A. Le rejet d’une exploitation globale et indifférenciée des informations

La Cour rappelle que les données personnelles doivent être « adéquates, pertinentes et limitées à ce qui est nécessaire au regard des finalités pour lesquelles elles sont traitées ». Cette exigence constitutionnelle interdit au responsable du traitement de procéder à une collecte généralisée de données qui ne seraient pas strictement indispensables aux objectifs publicitaires poursuivis. L’agrégation de l’ensemble des informations obtenues auprès de tiers ou sur la plateforme constitue une ingérence disproportionnée dans les droits fondamentaux au respect de la vie privée. L’utilisateur ne saurait subir une surveillance continue de son comportement numérique pour le seul bénéfice de la diffusion de contenus promotionnels ciblés selon ses habitudes de consommation.

B. L’obligation de limiter temporellement la conservation des profils numériques

Le principe de responsabilité impose au gestionnaire de démontrer que la durée de stockage des informations personnelles n’excède pas le délai nécessaire à la réalisation des finalités. Une conservation illimitée dans le temps des données des inscrits à des fins de publicité ciblée est jugée excessive par rapport aux libertés garanties par le droit européen. Le responsable du traitement doit supprimer les informations dès lors que l’objectif initial est atteint, sous peine de transformer un traitement licite en une violation caractérisée du règlement. Cette limitation temporelle garantit que l’évolution de la personnalité et des intérêts de l’individu ne reste pas figée dans des algorithmes publicitaires pendant une période déraisonnablement longue.

II. La pérennité de la protection des données sensibles après une divulgation publique

A. L’interprétation étroite de l’exception liée à la publicité manifeste

Le droit de l’Union interdit par principe le traitement des données révélant l’orientation sexuelle, sauf si la personne les a « manifestement rendues publiques » par un acte positif. La Cour précise que cette dérogation doit faire l’objet d’une lecture restrictive afin de préserver l’objectif de protection élevée des libertés et des droits fondamentaux des citoyens. Si une déclaration lors d’une table ronde publique peut constituer une telle divulgation, elle n’emporte pas pour autant une renonciation totale à la protection des données sensibles. Le juge exige la vérification d’une volonté explicite de l’intéressé de rendre ses informations accessibles au grand public par un comportement dépourvu de toute ambiguïté juridique ou factuelle.

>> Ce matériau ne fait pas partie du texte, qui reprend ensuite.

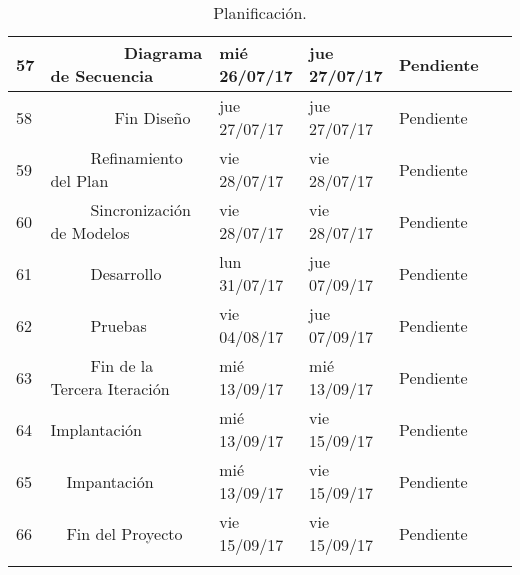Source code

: \begin{center}
\begin{longtable}{ l l l l l l}
	57 &         Diagrama de Secuencia & mié 26/07/17 & jue 27/07/17 & Pendiente & \  \\ \hline
	58 &         Fin Diseño & jue 27/07/17 & jue 27/07/17 & Pendiente & \  \\ \hline
	59 &      Refinamiento del Plan & vie 28/07/17 & vie 28/07/17 & Pendiente & \  \\ \hline
	60 &      Sincronización de Modelos & vie 28/07/17 & vie 28/07/17 & Pendiente & \  \\ \hline
	61 &      Desarrollo & lun 31/07/17 & jue 07/09/17 & Pendiente & \  \\ \hline
	62 &      Pruebas & vie 04/08/17 & jue 07/09/17 & Pendiente & \  \\ \hline
	63 &      Fin de la Tercera Iteración & mié 13/09/17 & mié 13/09/17 & Pendiente & \  \\ \hline
	64 & Implantación & mié 13/09/17 & vie 15/09/17 & Pendiente & \  \\ \hline
	65 &   Impantación & mié 13/09/17 & vie 15/09/17 & Pendiente & \  \\ \hline
	66 &   Fin del Proyecto & vie 15/09/17 & vie 15/09/17 & Pendiente & \  \\ \hline
\caption{Planificación.}
\label{tab:Planificación}
\end{longtable}
\end{center}
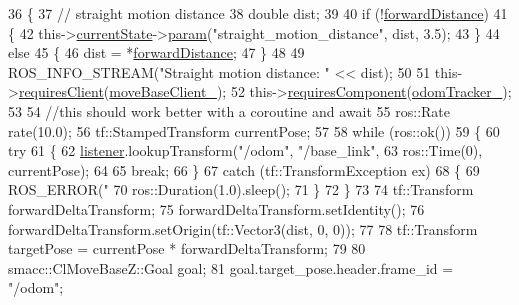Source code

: \begin{DoxyCode}
36     \{
37         \textcolor{comment}{// straight motion distance}
38         \textcolor{keywordtype}{double} dist;
39 
40         \textcolor{keywordflow}{if} (!\hyperlink{classsm__dance__bot_1_1CbNavigateForward_af150b8fb72f2a27b6fef85b6f169b91b}{forwardDistance})
41         \{
42             this->\hyperlink{classsmacc_1_1SmaccClientBehavior_af76fc9b877542ed5caf033f820c107d0}{currentState}->\hyperlink{classsmacc_1_1ISmaccState_a4982f2187ed6da337462721146e8ef70}{param}(\textcolor{stringliteral}{"straight\_motion\_distance"}, dist, 3.5);
43         \}
44         \textcolor{keywordflow}{else}
45         \{
46             dist = *\hyperlink{classsm__dance__bot_1_1CbNavigateForward_af150b8fb72f2a27b6fef85b6f169b91b}{forwardDistance};
47         \}
48 
49         ROS\_INFO\_STREAM(\textcolor{stringliteral}{"Straight motion distance: "} << dist);
50 
51         this->\hyperlink{classsmacc_1_1SmaccClientBehavior_adc21bbd45d36bd81ca6f778ed161807a}{requiresClient}(\hyperlink{classsm__dance__bot_1_1CbNavigateForward_aa8925dbb246e8decc95e226818fa63ea}{moveBaseClient\_});
52         this->\hyperlink{classsmacc_1_1SmaccClientBehavior_a011246bb1424f8bf8c9322f652db9d88}{requiresComponent}(\hyperlink{classsm__dance__bot_1_1CbNavigateForward_ab85e95221e19ed988e0113f5f6ad96c2}{odomTracker\_});
53 
54         \textcolor{comment}{//this should work better with a coroutine and await}
55         ros::Rate rate(10.0);
56         tf::StampedTransform currentPose;
57 
58         \textcolor{keywordflow}{while} (ros::ok())
59         \{
60             \textcolor{keywordflow}{try}
61             \{
62                 \hyperlink{classsm__dance__bot_1_1CbNavigateForward_a7bda457757f10a2e71eb15c07bf707b4}{listener}.lookupTransform(\textcolor{stringliteral}{"/odom"}, \textcolor{stringliteral}{"/base\_link"},
63                                          ros::Time(0), currentPose);
64 
65                 \textcolor{keywordflow}{break};
66             \}
67             \textcolor{keywordflow}{catch} (tf::TransformException ex)
68             \{
69                 ROS\_ERROR(\textcolor{stringliteral}{"%
70                 ros::Duration(1.0).sleep();
71             \}
72         \}
73 
74         tf::Transform forwardDeltaTransform;
75         forwardDeltaTransform.setIdentity();
76         forwardDeltaTransform.setOrigin(tf::Vector3(dist, 0, 0));
77 
78         tf::Transform targetPose = currentPose * forwardDeltaTransform;
79 
80         smacc::ClMoveBaseZ::Goal goal;
81         goal.target\_pose.header.frame\_id = \textcolor{stringliteral}{"/odom"};
}
\end{DoxyCode}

B. L’interdiction du traitement des données connexes non divulguées volontairement

Le fait de s’exprimer sur son orientation sexuelle dans un cadre précis n’autorise pas l’exploitant du réseau social à traiter d’autres informations relatives à cet aspect privé. Le responsable du traitement ne peut légalement agréger des données obtenues sur des applications tierces pour affiner un profilage sensible sans un consentement spécifique, libre et éclairé. L’exception prévue par le règlement ne saurait être étendue par analogie à des informations que l’utilisateur n’a pas lui-même choisi de porter à la connaissance de tous. La protection juridique subsiste pour toutes les données n’ayant pas fait l’objet d’une publicité manifeste, interdisant ainsi leur exploitation automatisée à des fins de marketing comportemental.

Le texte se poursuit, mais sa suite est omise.